Der jüdische Abgeordnete Ciamak Moresadegh erzählt, wie er seine Gemeinschaft im iranischen Parlament vertritt, Diskriminierung im Alltag aussieht und warum er noch immer auf eine Einladung des Zentralrats der Juden in Deutschland wartet.

zenith: Sie sind das einzige jüdische Mitglied des iranischen Parlaments. Nach welchem Verfahren wurden Sie gewählt?

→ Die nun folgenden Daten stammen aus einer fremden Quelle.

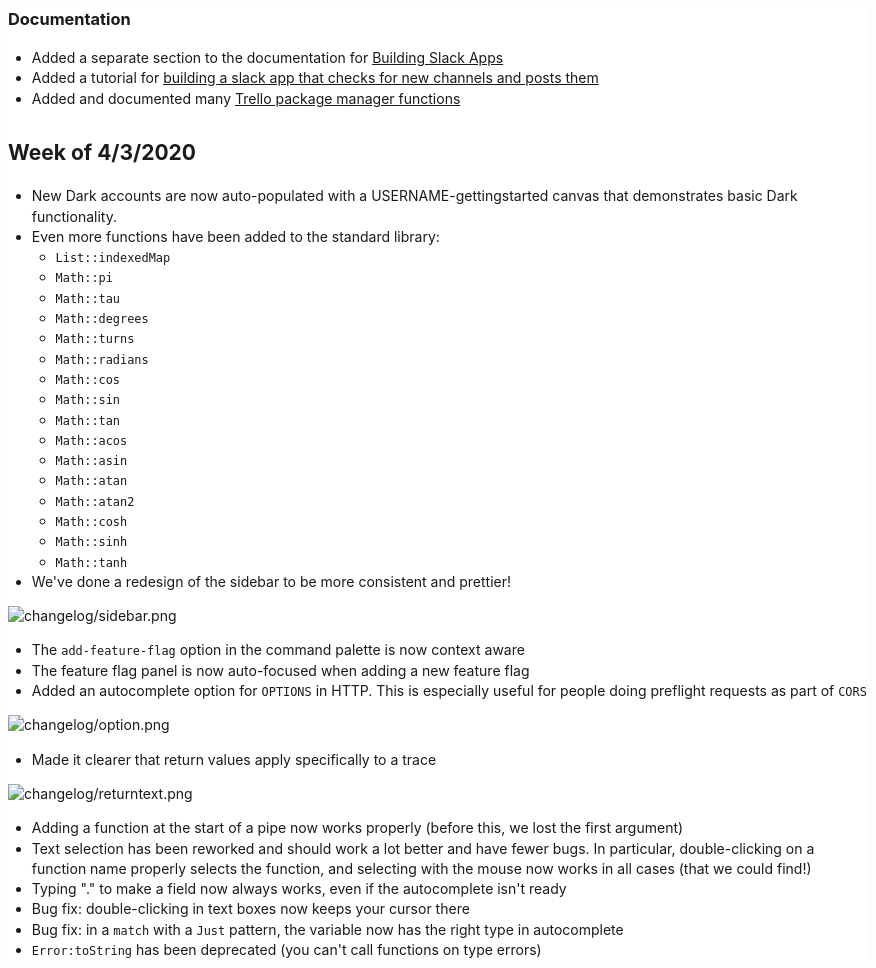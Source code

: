 ### Documentation

- Added a separate section to the documentation for
  [Building Slack Apps](https://darklang.com/docs/slack-apps/slack-intro)
- Added a tutorial for
  [building a slack app that checks for new channels and posts them](https://darklang.com/docs/slack-apps/tutorials/channel-check)
- Added and documented many
  [Trello package manager functions](https://darklang.com/docs/packages#trello-package)

## Week of 4/3/2020

- New Dark accounts are now auto-populated with a USERNAME-gettingstarted canvas
  that demonstrates basic Dark functionality.
- Even more functions have been added to the standard library:
  - `List::indexedMap`
  - `Math::pi`
  - `Math::tau`
  - `Math::degrees`
  - `Math::turns`
  - `Math::radians`
  - `Math::cos`
  - `Math::sin`
  - `Math::tan`
  - `Math::acos`
  - `Math::asin`
  - `Math::atan`
  - `Math::atan2`
  - `Math::cosh`
  - `Math::sinh`
  - `Math::tanh`
- We've done a redesign of the sidebar to be more consistent and prettier!

![changelog/sidebar.png](/img/changelog/Apr3/sidebar.png)

- The `add-feature-flag` option in the command palette is now context aware
- The feature flag panel is now auto-focused when adding a new feature flag
- Added an autocomplete option for `OPTIONS` in HTTP. This is especially useful
  for people doing preflight requests as part of `CORS`

![changelog/option.png](/img/changelog/Apr3/option.png)

- Made it clearer that return values apply specifically to a trace

![changelog/returntext.png](/img/changelog/Apr3/returntext.png)

- Adding a function at the start of a pipe now works properly (before this, we
  lost the first argument)
- Text selection has been reworked and should work a lot better and have fewer
  bugs. In particular, double-clicking on a function name properly selects the
  function, and selecting with the mouse now works in all cases (that we could
  find!)
- Typing "." to make a field now always works, even if the autocomplete isn't
  ready
- Bug fix: double-clicking in text boxes now keeps your cursor there
- Bug fix: in a `match` with a `Just` pattern, the variable now has the right
  type in autocomplete
- `Error:toString` has been deprecated (you can't call functions on type errors)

Ciamak Moresadegh: Ein Sitz im iranischen Parlament ist für die jüdische Gemeinschaft reserviert. Das bedeutet, dieser Abgeordnete wird nur von der jüdischen Gemeinschaft gewählt. Nach der iranischen Verfassung gibt es für verschiedene Minderheiten reservierte Parlamentssitze, unter anderem für Christen und die Gemeinschaft der Zoroastrier. Nach dem Gesetz muss auf 300.000 Einwohner ein Repräsentant im Parlament entfallen. Die Anzahl der iranischen Juden liegt aber nur bei ungefähr 20.000 bis 25.000. Damit sind wir sogar überrepräsentiert. Alle religiösen Minderheiten im Iran haben jeweils weniger als 150.000 Anhänger. Das zeigt, dass es für religiöse Minderheiten eine positive Diskriminierung gibt. Als Mitglied des iranischen Parlaments vertrete ich aber nicht nur die iranischen Juden, sondern das ganze iranische Volk. Im Parlament habe ich die gleichen Rechte wie jeder andere Abgeordnete.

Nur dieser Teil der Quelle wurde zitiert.